Go over the records and copy every line with the string "been".

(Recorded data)
=====

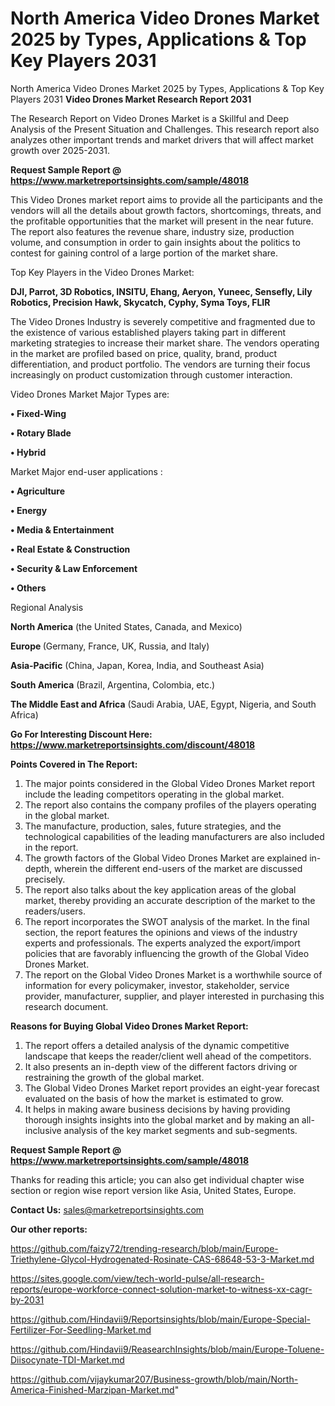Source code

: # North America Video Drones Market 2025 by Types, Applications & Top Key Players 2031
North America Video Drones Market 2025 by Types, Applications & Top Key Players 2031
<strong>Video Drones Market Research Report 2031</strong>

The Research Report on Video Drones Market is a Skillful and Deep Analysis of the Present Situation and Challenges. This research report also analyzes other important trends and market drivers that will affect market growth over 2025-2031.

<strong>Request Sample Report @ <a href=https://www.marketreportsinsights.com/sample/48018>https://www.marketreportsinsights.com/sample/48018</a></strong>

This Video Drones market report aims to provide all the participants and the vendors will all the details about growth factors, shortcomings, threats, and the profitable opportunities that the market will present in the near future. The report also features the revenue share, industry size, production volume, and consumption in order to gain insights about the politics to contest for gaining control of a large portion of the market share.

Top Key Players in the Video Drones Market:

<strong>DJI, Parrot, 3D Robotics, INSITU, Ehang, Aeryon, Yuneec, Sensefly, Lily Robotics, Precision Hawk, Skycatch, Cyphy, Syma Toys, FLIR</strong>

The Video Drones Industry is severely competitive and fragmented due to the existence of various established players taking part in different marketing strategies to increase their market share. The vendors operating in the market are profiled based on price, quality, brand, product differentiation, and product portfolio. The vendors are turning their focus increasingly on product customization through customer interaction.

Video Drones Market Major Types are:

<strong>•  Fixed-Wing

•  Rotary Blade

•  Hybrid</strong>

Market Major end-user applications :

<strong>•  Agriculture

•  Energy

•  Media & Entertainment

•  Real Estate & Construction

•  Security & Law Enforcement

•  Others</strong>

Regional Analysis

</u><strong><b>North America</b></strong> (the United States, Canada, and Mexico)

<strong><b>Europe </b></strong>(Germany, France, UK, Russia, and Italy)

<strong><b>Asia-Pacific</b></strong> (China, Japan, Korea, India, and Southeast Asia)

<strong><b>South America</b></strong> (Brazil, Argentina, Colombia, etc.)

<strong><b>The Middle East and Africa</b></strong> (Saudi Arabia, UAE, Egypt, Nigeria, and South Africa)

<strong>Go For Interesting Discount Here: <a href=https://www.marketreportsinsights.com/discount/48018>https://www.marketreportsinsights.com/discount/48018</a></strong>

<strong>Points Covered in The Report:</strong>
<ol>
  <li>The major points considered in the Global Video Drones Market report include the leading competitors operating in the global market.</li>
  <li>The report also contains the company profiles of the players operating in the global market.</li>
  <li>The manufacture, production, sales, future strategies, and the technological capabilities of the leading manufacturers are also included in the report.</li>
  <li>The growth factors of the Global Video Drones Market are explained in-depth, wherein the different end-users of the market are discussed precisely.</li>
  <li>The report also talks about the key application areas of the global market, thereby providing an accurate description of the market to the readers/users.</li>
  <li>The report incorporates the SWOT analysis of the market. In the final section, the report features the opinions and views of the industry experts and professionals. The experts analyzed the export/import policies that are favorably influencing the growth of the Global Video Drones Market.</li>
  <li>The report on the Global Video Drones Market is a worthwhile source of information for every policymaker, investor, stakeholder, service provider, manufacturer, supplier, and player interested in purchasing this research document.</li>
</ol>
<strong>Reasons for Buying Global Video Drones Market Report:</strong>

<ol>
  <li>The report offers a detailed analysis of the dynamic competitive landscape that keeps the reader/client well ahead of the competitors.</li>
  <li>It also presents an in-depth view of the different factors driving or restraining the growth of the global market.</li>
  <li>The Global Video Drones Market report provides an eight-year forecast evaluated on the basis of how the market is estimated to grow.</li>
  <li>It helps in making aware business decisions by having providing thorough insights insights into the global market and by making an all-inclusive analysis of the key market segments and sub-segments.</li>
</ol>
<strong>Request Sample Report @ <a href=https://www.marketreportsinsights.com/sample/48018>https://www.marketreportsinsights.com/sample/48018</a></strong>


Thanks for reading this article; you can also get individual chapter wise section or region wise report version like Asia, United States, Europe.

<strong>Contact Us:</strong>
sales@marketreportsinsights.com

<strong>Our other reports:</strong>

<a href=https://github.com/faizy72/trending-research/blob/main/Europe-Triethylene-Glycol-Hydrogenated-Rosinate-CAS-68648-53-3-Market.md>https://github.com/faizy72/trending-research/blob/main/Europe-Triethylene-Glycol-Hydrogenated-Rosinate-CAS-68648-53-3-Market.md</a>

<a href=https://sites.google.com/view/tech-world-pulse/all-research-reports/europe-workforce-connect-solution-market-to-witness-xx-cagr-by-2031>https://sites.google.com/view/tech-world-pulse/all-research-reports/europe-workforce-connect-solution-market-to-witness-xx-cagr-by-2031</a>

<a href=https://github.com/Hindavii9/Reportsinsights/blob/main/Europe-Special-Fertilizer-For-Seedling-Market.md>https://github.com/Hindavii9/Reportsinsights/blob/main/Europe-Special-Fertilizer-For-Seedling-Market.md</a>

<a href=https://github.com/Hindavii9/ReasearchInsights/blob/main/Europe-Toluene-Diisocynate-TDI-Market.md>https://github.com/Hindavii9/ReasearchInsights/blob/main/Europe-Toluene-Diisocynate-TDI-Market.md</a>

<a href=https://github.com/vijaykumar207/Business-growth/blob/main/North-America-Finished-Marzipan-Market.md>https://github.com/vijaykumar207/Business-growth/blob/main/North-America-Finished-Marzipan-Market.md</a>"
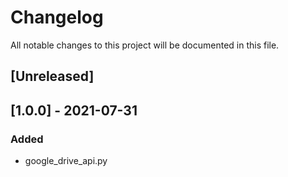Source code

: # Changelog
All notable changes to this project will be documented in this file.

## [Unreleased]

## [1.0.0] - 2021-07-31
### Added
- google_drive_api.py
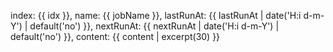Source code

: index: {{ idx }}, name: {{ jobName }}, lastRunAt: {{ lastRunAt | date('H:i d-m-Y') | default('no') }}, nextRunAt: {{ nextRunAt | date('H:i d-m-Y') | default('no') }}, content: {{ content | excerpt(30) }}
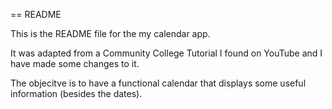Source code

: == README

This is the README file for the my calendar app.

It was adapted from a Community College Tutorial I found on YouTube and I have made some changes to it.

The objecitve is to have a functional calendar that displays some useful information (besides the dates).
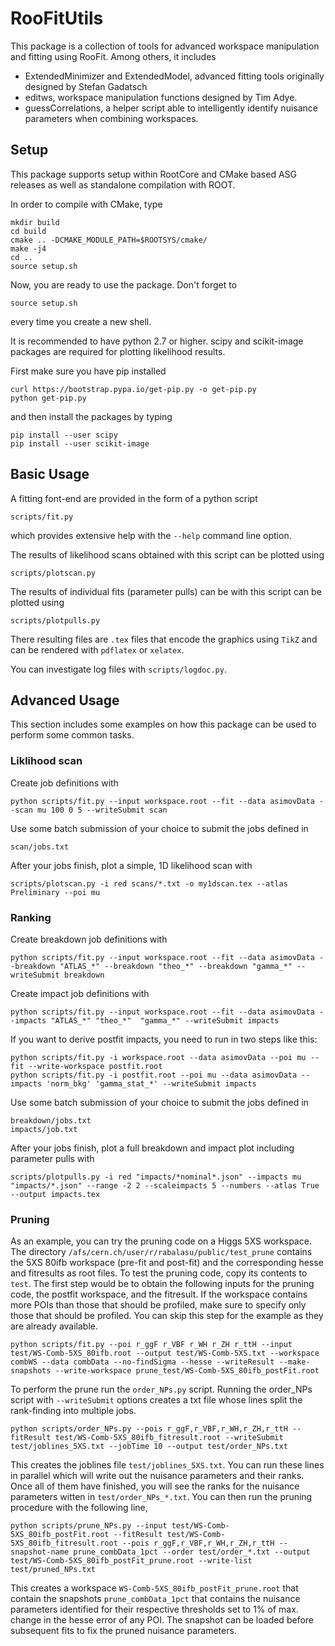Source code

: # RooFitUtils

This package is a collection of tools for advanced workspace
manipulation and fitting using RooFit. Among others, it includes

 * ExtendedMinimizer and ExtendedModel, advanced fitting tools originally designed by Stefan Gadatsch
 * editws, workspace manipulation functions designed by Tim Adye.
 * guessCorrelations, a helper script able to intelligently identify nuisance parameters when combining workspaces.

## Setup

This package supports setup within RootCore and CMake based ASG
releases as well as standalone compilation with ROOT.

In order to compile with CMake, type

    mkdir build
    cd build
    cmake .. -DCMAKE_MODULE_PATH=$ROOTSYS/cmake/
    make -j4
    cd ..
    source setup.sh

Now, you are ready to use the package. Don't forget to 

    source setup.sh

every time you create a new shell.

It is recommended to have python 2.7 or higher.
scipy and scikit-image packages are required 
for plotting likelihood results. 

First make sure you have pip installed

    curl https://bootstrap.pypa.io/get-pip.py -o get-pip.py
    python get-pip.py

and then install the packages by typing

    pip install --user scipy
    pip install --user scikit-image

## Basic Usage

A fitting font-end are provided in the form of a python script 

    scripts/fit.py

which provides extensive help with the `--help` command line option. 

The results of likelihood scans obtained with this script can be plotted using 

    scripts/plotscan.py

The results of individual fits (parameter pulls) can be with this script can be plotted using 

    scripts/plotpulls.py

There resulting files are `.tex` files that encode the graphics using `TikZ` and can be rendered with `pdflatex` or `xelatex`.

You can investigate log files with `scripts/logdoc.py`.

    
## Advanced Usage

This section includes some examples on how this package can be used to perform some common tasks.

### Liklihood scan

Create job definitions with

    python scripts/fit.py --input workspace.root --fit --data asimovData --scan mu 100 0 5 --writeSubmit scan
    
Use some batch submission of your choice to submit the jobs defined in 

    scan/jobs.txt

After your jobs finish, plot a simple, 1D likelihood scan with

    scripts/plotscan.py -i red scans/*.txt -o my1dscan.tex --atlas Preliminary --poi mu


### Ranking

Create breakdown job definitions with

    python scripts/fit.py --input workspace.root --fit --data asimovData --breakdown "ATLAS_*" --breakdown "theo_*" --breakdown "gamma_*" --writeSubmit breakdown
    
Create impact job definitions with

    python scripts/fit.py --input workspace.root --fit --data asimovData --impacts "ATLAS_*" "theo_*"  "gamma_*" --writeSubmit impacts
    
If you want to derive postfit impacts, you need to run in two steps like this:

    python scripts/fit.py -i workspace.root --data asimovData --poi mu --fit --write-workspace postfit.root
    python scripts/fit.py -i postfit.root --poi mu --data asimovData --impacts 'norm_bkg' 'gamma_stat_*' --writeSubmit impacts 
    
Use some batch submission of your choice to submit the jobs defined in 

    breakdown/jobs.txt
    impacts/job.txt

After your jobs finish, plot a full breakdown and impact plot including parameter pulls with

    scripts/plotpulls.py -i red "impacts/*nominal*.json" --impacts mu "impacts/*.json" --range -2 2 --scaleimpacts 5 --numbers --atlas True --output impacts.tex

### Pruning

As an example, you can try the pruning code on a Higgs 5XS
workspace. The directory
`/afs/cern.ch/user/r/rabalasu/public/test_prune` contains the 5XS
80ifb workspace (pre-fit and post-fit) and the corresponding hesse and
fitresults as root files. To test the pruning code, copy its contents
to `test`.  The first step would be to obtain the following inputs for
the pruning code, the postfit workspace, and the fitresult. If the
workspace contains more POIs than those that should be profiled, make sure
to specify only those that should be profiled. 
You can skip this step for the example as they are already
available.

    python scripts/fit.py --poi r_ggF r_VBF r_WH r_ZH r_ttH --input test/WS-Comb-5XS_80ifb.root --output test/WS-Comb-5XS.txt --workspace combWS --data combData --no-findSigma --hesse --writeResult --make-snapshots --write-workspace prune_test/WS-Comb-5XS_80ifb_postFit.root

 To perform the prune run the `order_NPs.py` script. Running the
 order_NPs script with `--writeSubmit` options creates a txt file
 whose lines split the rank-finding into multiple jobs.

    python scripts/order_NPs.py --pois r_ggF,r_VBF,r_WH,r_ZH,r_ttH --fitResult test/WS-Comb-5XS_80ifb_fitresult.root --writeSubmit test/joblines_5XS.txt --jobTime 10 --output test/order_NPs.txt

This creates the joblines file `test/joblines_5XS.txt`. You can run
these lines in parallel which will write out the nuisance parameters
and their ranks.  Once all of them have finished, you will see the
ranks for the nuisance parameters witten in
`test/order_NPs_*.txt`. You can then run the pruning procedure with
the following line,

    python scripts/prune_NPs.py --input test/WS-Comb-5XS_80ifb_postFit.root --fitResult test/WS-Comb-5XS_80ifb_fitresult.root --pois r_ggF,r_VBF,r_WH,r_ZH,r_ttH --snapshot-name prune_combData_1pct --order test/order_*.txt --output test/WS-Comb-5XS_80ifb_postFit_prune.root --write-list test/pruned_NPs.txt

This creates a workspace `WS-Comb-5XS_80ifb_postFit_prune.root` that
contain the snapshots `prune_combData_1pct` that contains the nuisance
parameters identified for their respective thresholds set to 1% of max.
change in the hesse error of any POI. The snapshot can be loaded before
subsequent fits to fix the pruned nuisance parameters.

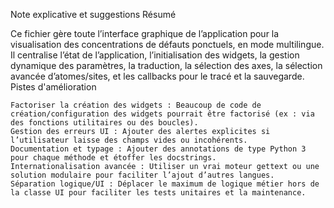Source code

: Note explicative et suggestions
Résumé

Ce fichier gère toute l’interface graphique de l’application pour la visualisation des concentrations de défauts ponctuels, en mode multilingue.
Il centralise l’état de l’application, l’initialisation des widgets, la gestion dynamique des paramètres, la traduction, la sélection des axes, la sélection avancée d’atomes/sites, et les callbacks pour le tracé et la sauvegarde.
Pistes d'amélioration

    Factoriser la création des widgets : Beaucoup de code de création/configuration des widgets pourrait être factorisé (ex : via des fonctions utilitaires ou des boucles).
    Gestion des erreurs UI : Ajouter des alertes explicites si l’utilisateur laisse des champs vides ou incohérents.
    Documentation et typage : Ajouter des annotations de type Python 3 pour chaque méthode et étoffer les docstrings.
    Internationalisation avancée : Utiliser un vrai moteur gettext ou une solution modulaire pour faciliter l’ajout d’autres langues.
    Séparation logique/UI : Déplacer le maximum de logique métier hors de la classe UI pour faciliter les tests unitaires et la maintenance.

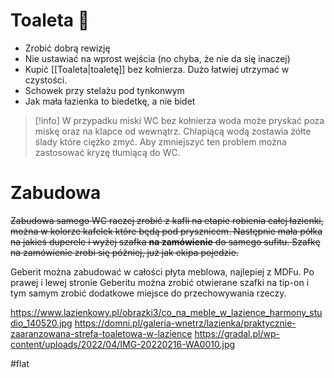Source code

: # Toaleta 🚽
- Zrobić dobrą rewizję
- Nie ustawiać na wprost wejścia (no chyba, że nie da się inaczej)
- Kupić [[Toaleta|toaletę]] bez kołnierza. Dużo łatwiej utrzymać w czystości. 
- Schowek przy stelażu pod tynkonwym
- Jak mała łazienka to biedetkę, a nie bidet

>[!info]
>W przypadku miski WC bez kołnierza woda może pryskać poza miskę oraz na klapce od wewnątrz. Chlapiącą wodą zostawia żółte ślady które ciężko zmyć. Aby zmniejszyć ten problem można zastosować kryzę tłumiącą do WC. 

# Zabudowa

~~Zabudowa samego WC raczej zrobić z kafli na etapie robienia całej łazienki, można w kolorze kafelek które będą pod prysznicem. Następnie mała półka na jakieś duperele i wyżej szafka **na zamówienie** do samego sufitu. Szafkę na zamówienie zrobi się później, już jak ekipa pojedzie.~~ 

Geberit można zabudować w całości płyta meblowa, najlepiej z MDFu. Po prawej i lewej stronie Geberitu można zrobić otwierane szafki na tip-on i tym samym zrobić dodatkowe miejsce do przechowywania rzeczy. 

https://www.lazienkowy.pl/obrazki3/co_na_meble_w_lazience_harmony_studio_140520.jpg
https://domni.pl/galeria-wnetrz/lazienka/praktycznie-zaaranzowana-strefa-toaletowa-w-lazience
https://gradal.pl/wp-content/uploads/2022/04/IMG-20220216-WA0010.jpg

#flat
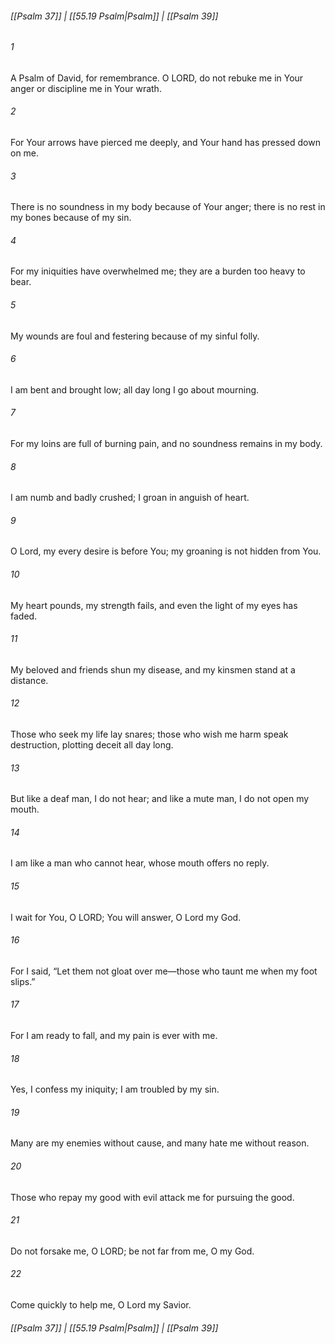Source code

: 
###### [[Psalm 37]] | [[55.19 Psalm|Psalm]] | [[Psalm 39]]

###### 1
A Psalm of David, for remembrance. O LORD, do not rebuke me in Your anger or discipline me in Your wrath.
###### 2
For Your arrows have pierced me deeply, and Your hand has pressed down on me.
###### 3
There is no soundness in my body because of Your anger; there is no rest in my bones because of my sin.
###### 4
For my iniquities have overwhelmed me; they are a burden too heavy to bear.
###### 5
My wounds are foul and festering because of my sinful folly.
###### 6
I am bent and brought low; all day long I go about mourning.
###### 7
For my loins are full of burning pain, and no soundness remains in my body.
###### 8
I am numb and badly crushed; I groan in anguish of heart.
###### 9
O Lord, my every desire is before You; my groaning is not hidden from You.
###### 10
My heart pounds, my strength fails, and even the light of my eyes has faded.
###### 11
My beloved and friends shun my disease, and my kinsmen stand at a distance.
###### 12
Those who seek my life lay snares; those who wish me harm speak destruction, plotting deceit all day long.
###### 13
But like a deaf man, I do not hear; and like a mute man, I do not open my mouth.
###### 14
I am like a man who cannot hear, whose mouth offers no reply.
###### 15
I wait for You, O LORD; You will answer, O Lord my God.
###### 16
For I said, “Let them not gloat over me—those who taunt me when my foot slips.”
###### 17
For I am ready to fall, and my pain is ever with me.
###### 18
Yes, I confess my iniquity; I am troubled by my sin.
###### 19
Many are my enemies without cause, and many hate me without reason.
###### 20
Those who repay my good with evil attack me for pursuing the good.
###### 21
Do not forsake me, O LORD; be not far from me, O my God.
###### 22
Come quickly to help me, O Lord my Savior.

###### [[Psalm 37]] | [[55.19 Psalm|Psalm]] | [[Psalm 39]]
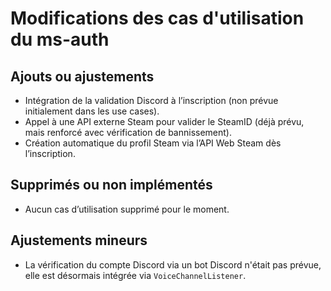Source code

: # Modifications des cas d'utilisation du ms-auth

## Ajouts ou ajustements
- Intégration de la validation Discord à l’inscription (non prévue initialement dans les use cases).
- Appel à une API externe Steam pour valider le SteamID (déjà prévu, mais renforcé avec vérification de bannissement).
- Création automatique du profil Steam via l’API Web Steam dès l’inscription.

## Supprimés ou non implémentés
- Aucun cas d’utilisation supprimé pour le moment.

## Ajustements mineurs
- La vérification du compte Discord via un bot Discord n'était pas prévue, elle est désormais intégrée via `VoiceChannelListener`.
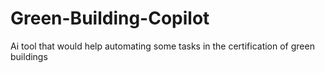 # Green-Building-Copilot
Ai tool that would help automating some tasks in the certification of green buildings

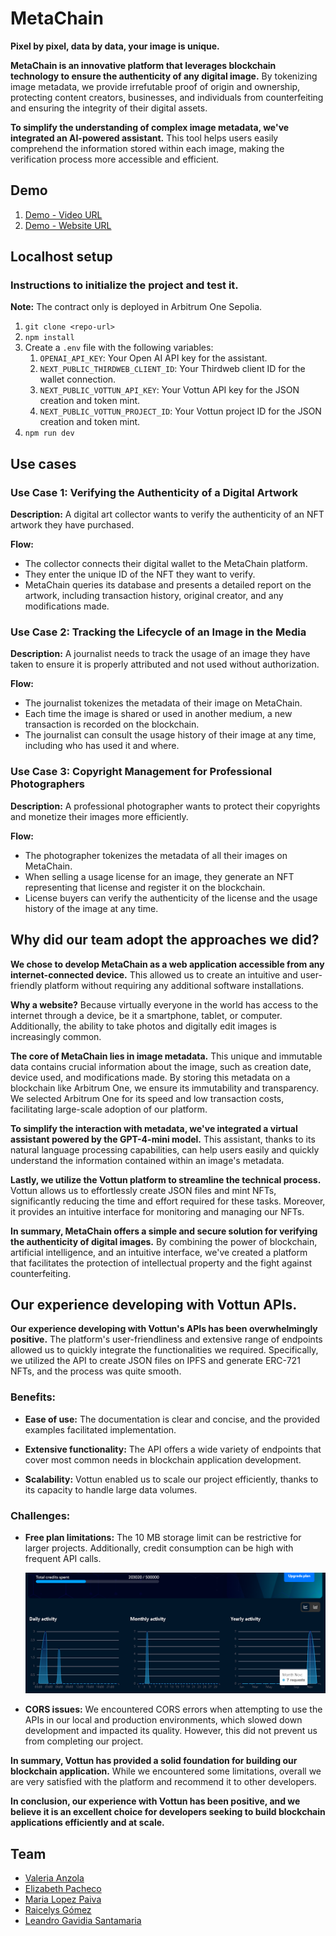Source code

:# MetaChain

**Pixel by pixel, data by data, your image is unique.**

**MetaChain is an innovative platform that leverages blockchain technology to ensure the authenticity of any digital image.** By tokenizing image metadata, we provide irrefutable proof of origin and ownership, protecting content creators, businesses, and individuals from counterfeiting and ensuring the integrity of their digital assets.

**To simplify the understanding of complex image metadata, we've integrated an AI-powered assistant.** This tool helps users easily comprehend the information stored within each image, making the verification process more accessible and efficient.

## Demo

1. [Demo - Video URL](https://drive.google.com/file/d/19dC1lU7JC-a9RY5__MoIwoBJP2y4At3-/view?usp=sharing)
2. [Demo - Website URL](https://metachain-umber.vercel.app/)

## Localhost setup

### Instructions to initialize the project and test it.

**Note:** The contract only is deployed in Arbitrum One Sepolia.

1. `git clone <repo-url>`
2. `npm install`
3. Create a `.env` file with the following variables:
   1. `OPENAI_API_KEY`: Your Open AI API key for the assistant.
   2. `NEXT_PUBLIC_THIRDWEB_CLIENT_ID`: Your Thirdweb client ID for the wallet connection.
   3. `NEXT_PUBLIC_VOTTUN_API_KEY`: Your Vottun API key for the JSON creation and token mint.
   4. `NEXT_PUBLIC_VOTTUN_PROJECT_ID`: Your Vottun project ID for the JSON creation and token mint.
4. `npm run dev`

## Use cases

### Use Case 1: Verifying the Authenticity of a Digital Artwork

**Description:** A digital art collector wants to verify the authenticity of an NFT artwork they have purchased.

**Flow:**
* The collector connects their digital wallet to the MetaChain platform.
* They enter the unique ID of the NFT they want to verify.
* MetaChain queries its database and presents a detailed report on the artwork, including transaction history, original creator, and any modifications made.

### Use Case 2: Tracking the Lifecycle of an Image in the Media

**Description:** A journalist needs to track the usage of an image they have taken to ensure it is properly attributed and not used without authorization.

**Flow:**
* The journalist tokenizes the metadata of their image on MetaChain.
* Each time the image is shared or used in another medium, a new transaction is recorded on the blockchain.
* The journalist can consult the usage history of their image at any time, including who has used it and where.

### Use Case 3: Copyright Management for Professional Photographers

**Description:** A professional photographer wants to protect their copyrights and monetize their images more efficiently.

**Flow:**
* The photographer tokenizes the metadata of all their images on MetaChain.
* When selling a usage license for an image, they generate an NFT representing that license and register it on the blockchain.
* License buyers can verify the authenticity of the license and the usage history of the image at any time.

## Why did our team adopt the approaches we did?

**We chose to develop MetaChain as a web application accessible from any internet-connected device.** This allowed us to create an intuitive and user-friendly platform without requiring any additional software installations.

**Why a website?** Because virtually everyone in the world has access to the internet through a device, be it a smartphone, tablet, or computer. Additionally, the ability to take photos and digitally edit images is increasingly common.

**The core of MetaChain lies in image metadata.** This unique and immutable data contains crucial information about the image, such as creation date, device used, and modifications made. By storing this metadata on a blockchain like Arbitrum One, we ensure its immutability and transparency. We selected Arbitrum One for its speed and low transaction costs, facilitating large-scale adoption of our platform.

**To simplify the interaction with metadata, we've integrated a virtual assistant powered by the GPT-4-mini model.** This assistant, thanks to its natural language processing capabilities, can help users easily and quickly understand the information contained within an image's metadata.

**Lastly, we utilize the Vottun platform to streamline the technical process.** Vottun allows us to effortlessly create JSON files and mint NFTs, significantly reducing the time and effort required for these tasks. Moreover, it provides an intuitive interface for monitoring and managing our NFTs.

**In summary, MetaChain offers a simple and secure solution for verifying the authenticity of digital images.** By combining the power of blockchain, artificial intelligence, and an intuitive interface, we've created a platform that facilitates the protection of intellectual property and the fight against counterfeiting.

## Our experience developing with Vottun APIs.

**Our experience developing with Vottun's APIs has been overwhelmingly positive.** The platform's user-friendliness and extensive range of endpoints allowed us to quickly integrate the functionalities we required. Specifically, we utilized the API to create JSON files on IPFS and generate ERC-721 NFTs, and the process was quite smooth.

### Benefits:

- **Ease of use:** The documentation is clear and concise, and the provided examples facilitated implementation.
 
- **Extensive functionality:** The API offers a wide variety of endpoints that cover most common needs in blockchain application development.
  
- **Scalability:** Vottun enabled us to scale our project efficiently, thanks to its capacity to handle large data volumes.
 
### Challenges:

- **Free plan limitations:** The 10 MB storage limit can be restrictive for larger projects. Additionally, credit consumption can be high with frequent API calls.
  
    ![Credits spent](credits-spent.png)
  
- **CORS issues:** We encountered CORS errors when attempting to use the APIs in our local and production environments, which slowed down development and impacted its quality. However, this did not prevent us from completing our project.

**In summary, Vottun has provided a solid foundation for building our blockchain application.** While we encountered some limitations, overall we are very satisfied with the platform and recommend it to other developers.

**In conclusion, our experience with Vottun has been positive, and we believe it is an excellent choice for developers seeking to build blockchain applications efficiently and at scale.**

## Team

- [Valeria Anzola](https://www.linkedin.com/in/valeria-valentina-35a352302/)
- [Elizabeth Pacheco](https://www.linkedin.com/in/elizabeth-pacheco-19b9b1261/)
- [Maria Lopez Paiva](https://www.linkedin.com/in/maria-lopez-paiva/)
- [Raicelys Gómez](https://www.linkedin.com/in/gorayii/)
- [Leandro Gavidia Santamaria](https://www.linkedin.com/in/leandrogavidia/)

=====

WORKED SOLUTION:
**Our experience developing with Vottun's APIs has been overwhelmingly positive.** The platform's user-friendliness and extensive range of endpoints allowed us to quickly integrate the functionalities we required. Specifically, we utilized the API to create JSON files on IPFS and generate ERC-721 NFTs, and the process was quite smooth.
**In conclusion, our experience with Vottun has been positive, and we believe it is an excellent choice for developers seeking to build blockchain applications efficiently and at scale.**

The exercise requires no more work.